The danger of overpaying for acquisitions, especially with undervalued Berkshire stock that could appreciate significantly in the future. Buffett regretted that he used Berkshire shares to buy Dexter, which turned out to be a worthless business. He gave away 1.6% of a wonderful business to buy a lemon, and missed out on the opportunity to invest that capital elsewhere. He learned that he should have been more careful and conservative in valuing both Dexter and Berkshire, and avoided diluting his shareholders' ownership.
The need to be disciplined and patient in finding attractive investment opportunities that offer a margin of safety and a high return on capital. Buffett acknowledged that he was too eager to deploy Berkshire's cash into Dexter, without waiting for a better deal or a better business. He learned that he should have been more selective and demanding in his acquisition criteria, and not settled for mediocre or declining businesses.
The value of admitting mistakes and learning from them, rather than ignoring or rationalizing them. Buffett did not shy away from confessing his error and taking responsibility for it. He also did not hesitate to take corrective actions, such as sourcing more shoes internationally and eventually shutting down Dexter. He learned that he should have been more humble and open-minded, and willing to change his views when new facts or evidence emerged.
In this article, we have analyzed Berkshire Hathaway's purchase of Dexter Shoe in 1993, which turned out to be a huge blunder that cost billions of dollars and eroded its competitive edge.

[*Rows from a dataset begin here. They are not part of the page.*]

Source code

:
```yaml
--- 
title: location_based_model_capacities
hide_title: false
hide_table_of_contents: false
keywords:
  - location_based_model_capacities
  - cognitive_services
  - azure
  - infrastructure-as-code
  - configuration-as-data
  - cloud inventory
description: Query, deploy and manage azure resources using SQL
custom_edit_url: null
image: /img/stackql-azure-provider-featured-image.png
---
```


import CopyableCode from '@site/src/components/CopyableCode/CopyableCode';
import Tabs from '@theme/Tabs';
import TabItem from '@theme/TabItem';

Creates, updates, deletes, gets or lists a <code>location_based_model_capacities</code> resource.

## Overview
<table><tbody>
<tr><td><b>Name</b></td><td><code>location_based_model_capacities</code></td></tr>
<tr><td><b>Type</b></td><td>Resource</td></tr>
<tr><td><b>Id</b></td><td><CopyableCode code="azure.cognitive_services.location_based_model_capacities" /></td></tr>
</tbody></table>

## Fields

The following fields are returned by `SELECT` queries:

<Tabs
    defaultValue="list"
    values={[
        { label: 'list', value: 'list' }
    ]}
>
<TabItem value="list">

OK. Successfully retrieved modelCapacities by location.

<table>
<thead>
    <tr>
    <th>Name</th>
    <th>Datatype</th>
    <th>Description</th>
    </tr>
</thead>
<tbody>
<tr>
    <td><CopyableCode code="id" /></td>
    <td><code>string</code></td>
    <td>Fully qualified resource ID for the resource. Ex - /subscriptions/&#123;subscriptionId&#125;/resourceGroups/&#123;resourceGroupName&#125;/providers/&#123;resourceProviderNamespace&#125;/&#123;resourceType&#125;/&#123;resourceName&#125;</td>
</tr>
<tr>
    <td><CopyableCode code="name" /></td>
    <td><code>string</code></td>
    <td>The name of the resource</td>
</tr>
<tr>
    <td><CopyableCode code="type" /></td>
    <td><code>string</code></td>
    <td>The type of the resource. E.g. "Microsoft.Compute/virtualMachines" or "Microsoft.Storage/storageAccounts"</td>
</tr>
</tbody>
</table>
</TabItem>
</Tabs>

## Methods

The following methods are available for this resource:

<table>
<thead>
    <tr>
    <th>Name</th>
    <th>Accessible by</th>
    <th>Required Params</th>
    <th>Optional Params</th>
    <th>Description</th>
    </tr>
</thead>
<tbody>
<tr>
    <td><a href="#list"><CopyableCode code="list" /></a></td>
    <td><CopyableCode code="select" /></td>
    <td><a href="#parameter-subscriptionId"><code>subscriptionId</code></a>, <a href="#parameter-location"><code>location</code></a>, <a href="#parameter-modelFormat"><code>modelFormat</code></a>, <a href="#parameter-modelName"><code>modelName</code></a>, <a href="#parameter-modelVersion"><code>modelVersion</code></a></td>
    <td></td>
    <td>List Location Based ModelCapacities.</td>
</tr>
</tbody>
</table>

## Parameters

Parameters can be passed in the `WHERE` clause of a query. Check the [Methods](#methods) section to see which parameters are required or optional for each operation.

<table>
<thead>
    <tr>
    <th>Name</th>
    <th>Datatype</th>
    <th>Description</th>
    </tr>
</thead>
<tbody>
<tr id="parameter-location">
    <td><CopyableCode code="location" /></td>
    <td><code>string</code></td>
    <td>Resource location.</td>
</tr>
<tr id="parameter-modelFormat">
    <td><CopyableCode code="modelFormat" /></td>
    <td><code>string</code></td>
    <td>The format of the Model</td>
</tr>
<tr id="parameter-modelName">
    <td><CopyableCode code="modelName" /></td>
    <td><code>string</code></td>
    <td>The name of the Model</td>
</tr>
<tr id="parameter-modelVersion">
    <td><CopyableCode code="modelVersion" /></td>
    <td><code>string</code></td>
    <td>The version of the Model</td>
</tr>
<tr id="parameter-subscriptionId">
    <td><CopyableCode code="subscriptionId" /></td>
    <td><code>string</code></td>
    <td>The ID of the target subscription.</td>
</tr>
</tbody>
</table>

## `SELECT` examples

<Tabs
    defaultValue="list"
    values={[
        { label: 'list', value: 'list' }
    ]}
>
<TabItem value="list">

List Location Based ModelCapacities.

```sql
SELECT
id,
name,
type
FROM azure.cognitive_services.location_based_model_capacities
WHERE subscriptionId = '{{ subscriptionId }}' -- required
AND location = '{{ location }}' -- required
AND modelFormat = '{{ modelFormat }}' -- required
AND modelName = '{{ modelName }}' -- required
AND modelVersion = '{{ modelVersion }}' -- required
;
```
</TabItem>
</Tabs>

We have examined how Warren Buffett, the legendary investor and Berkshire CEO, overestimated Dexter's competitive advantage and paid with Berkshire shares that appreciated significantly in the future. We have also explored how this costly error resulted from Buffett's deviation from his own principles of value investing and capital allocation.
However, we have also shown how this acquisition provided useful insights and lessons for Buffett and Berkshire Hathaway, as well as for other investors who follow their philosophy and performance. We have identified and explained the main lessons that they learned from the Dexter Shoe debacle, such as:
- The importance of assessing the durability and sustainability of competitive advantage in a changing industry environment.
- The danger of overpaying for acquisitions, especially with undervalued stock that could appreciate significantly in the future.
- The need to be disciplined and patient in finding attractive investment opportunities that offer a margin of safety and a high return on capital.
- The value of admitting mistakes and learning from them, rather than ignoring or rationalizing them.
We hope that this article has shed some light on one of the most fascinating and instructive episodes in Berkshire Hathaway's history, and has demonstrated how even the most successful investors can make mistakes, but also how they can overcome them and improve their skills and judgment. As Buffett himself said in his 2007 letter to shareholders: "The best thing that happens to us is when a great company gets into temporary trouble ... We want to buy them when they're on the operating table."